* [The problem] The full listing, copied exactly, is the required output.

* [Source records]
▼

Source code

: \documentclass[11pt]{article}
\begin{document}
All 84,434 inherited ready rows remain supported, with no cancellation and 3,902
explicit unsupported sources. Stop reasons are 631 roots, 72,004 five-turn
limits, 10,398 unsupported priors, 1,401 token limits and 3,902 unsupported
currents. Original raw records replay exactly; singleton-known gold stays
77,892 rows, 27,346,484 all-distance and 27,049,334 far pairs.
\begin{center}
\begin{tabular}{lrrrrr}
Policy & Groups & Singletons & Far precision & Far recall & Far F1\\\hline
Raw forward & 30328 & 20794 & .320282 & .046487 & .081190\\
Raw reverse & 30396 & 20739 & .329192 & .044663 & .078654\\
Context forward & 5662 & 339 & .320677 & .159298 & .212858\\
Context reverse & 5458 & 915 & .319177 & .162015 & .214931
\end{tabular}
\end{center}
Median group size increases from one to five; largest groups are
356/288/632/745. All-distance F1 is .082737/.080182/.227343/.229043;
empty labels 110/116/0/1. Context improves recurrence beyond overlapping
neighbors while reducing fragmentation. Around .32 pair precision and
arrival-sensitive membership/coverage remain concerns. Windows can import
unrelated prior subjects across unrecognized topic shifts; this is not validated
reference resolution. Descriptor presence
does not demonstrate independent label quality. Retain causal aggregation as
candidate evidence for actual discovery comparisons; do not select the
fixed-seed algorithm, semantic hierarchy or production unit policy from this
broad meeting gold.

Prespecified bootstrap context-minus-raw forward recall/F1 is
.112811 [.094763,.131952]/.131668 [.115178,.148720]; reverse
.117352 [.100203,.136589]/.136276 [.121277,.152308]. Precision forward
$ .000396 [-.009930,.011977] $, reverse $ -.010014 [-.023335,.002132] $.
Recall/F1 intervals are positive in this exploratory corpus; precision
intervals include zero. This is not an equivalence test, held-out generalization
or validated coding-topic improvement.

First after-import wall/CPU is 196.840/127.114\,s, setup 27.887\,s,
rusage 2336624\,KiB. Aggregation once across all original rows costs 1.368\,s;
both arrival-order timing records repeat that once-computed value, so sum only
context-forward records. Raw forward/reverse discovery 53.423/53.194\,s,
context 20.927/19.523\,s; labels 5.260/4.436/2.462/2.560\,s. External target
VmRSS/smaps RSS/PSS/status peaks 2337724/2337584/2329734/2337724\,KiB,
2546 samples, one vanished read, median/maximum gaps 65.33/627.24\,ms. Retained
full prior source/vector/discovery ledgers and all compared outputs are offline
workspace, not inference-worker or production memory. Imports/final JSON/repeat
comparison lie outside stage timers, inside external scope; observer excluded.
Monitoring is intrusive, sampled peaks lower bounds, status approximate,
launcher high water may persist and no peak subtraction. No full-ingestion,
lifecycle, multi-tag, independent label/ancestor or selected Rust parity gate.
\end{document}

▲

* [Answer below]
Source code

: \documentclass[11pt]{article}
\begin{document}
All 84,434 inherited ready rows remain supported, with no cancellation and 3,902
explicit unsupported sources. Stop reasons are 631 roots, 72,004 five-turn
limits, 10,398 unsupported priors, 1,401 token limits and 3,902 unsupported
currents. Original raw records replay exactly; singleton-known gold stays
77,892 rows, 27,346,484 all-distance and 27,049,334 far pairs.
\begin{center}
\begin{tabular}{lrrrrr}
Policy & Groups & Singletons & Far precision & Far recall & Far F1\\\hline
Raw forward & 30328 & 20794 & .320282 & .046487 & .081190\\
Raw reverse & 30396 & 20739 & .329192 & .044663 & .078654\\
Context forward & 5662 & 339 & .320677 & .159298 & .212858\\
Context reverse & 5458 & 915 & .319177 & .162015 & .214931
\end{tabular}
\end{center}
Median group size increases from one to five; largest groups are
356/288/632/745. All-distance F1 is .082737/.080182/.227343/.229043;
empty labels 110/116/0/1. Context improves recurrence beyond overlapping
neighbors while reducing fragmentation. Around .32 pair precision and
arrival-sensitive membership/coverage remain concerns. Windows can import
unrelated prior subjects across unrecognized topic shifts; this is not validated
reference resolution. Descriptor presence
does not demonstrate independent label quality. Retain causal aggregation as
candidate evidence for actual discovery comparisons; do not select the
fixed-seed algorithm, semantic hierarchy or production unit policy from this
broad meeting gold.

Prespecified bootstrap context-minus-raw forward recall/F1 is
.112811 [.094763,.131952]/.131668 [.115178,.148720]; reverse
.117352 [.100203,.136589]/.136276 [.121277,.152308]. Precision forward
$ .000396 [-.009930,.011977] $, reverse $ -.010014 [-.023335,.002132] $.
Recall/F1 intervals are positive in this exploratory corpus; precision
intervals include zero. This is not an equivalence test, held-out generalization
or validated coding-topic improvement.

First after-import wall/CPU is 196.840/127.114\,s, setup 27.887\,s,
rusage 2336624\,KiB. Aggregation once across all original rows costs 1.368\,s;
both arrival-order timing records repeat that once-computed value, so sum only
context-forward records. Raw forward/reverse discovery 53.423/53.194\,s,
context 20.927/19.523\,s; labels 5.260/4.436/2.462/2.560\,s. External target
VmRSS/smaps RSS/PSS/status peaks 2337724/2337584/2329734/2337724\,KiB,
2546 samples, one vanished read, median/maximum gaps 65.33/627.24\,ms. Retained
full prior source/vector/discovery ledgers and all compared outputs are offline
workspace, not inference-worker or production memory. Imports/final JSON/repeat
comparison lie outside stage timers, inside external scope; observer excluded.
Monitoring is intrusive, sampled peaks lower bounds, status approximate,
launcher high water may persist and no peak subtraction. No full-ingestion,
lifecycle, multi-tag, independent label/ancestor or selected Rust parity gate.
\end{document}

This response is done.